Serdar Sayan *Korea Herald
August 20, 2002
Anti-globalization campaigners gripe that the rich are getting richer. That's true in many ways. But rich countries are also getting older. This "graying" of the world's richest nations will profoundly affect not only these societies, but poorer countries as well.
According to the U.N., the world's population now stands at 6.3 billion and will reach 9.3 billion by mid-century. People aged 60 or more are projected to increase from 629 million now to nearly 2 billion by 2050. Furthermore, the elderly population itself is aging. The 80-plus age group makes up the fastest-growing segment of the population; its share of the over-60 population will increase from 12 percent to 19 percent by 2050. This "graying of the world" is a natural result of falling fertility rates and rising life expectancy. While the decline in fertility is global, its speed varies across countries. Rich countries in Europe, North America and East Asia have a sharply higher share of the elderly than developing countries. Fertility reductions in the richer parts of the world have already brought population growth rates close to zero. Furthermore, due to improved access to quality health care and better living conditions, life spans in rich countries are now much longer than in the developing world. People aged 60 or more represent almost 20 percent of the population in rich countries today, whereas in the world as a whole this ratio is not expected to be reached before 2050. By that point, this age group in industrial countries will claim one-third of the total population. It will take another century for the rest of the world to catch up.

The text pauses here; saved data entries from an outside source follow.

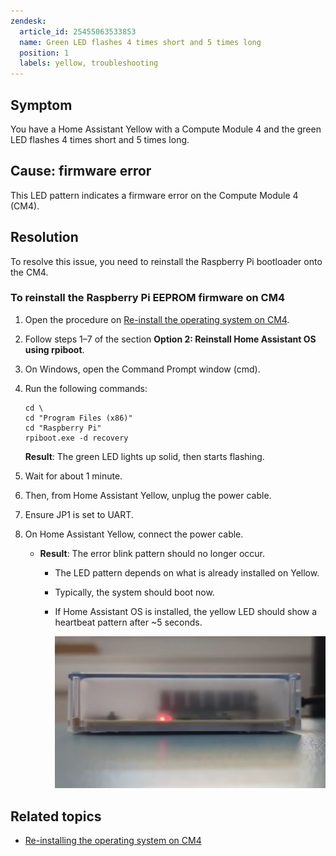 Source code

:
 ```yaml
---
zendesk:
  article_id: 25455063533853
  name: Green LED flashes 4 times short and 5 times long
  position: 1
  labels: yellow, troubleshooting
---
```


## Symptom

You have a Home Assistant Yellow with a Compute Module 4 and the green LED flashes 4 times short and 5 times long.

## Cause: firmware error

This LED pattern indicates a firmware error on the Compute Module 4 (CM4).

## Resolution

To resolve this issue, you need to reinstall the Raspberry Pi bootloader onto the CM4.

### To reinstall the Raspberry Pi EEPROM firmware on CM4

1. Open the procedure on [Re-install the operating system on CM4](/hc/en-us/articles/25484982657309-Reinstall-the-Home-Assistant-Operating-System-on-Raspberry-Pi-CM4).
2. Follow steps 1–7 of the section **Option 2: Reinstall Home Assistant OS using rpiboot**.
3. On Windows, open the Command Prompt window (cmd).
4. Run the following commands:

    ```text
    cd \
    cd "Program Files (x86)"
    cd "Raspberry Pi"
    rpiboot.exe -d recovery
    ```

    **Result**: The green LED lights up solid, then starts flashing.

5. Wait for about 1 minute.
6. Then, from Home Assistant Yellow, unplug the power cable.
7. Ensure JP1 is set to UART.
8. On Home Assistant Yellow, connect the power cable.
   - **Result**: The error blink pattern should no longer occur.
     - The LED pattern depends on what is already installed on Yellow.
     - Typically, the system should boot now.
     - If Home Assistant OS is installed, the yellow LED should show a heartbeat pattern after ~5 seconds.

       ![Clip showing the yellow LED blinking in a heartbeat pattern](/static/img/yellow/yellow_heartbeat_yellow_led.webp)

## Related topics

- [Re-installing the operating system on CM4](/hc/en-us/articles/25484982657309-Reinstall-the-Home-Assistant-Operating-System-on-Raspberry-Pi-CM4)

One result of all this is that the relative number of working-age individuals between 15-64 who pay the taxes to support pensioners is declining much faster in the industrial world than in developing countries, where populations remain young and grow rapidly. Rich economies are already challenged by this decline, and so are scrambling to meet the insatiable demands of public pension and health care systems, which causes their fiscal balances to deteriorate.
The effects of population aging will become even more obvious and widespread in the decades ahead, as domestic labor supply in rich countries shrinks even further. Moreover, because the elderly tend to spend more and save less, rich countries will also face changes in the ratio of savings to consumption in their national income, as well as in the composition of what is purchased. These demographically induced developments will not only affect investment and growth patterns of industrial economies, but the allocation of resources as well. In a globalized world, what happens in rich countries has an impact on developing economies. Yet, there is little discussion of the opportunities and challenges this presents.
Nowadays, most talk focuses on migration as a means of letting overpopulated developing countries fill the labor shortages of developed countries with graying populations. Japan's population, for example, is projected to decline by 17.9 million by 2050, while the share of its 60+ population will climb to 42 percent, and the share of its 80+ population will exceed 10 percent. The number of working-age Japanese will thus fall sharply, bringing the ratio of workers to retirees to about one. Estimates suggest that Japan would need 10 million immigrants per year until 2050 just to maintain the ratio of workers to pensioners that it had in 1995! Will developed countries really allow for migration on such a scale? Or will they instead increase their imports of manufactured products and food, thus creating jobs in developing countries that might help absorb their surplus labor? Even if rich countries choose increased imports, the growing volume of trade will merely expand an existing channel for routing the effects of an aging population onto developing countries. Trade serves as such a channel because nations with aging populations are economically powerful and so are capable of setting the terms on which they trade with poorer countries. Developing countries that trade intensively with advanced economies must adopt their relative prices and allocate their resources accordingly. But these relative prices will increasingly reflect the changed demands of the aging citizenry of industrial nations.
International capital flows will also magnify such demographic spillover effects, as capital is traded at the interest rates determined in large industrial economies. These rates will increasingly be influenced by the changing age composition within advanced countries.Because the old save less, lower aggregate savings in rich countries will crimp the relative abundance of capital available to poorer economies.
The powerful combination of globalization and aging will make developing economies ever more susceptible to changes in the terms of trade, interest rates, and exchange rates in rich countries. All developing countries should monitor these demographic developments closely, even if they have yet to experience population aging themselves. Young nations such as Mexico and Turkey should be particularly careful, due to their strong economic ties with NAFTA and the EU, where the gradual aging of populations is well under way.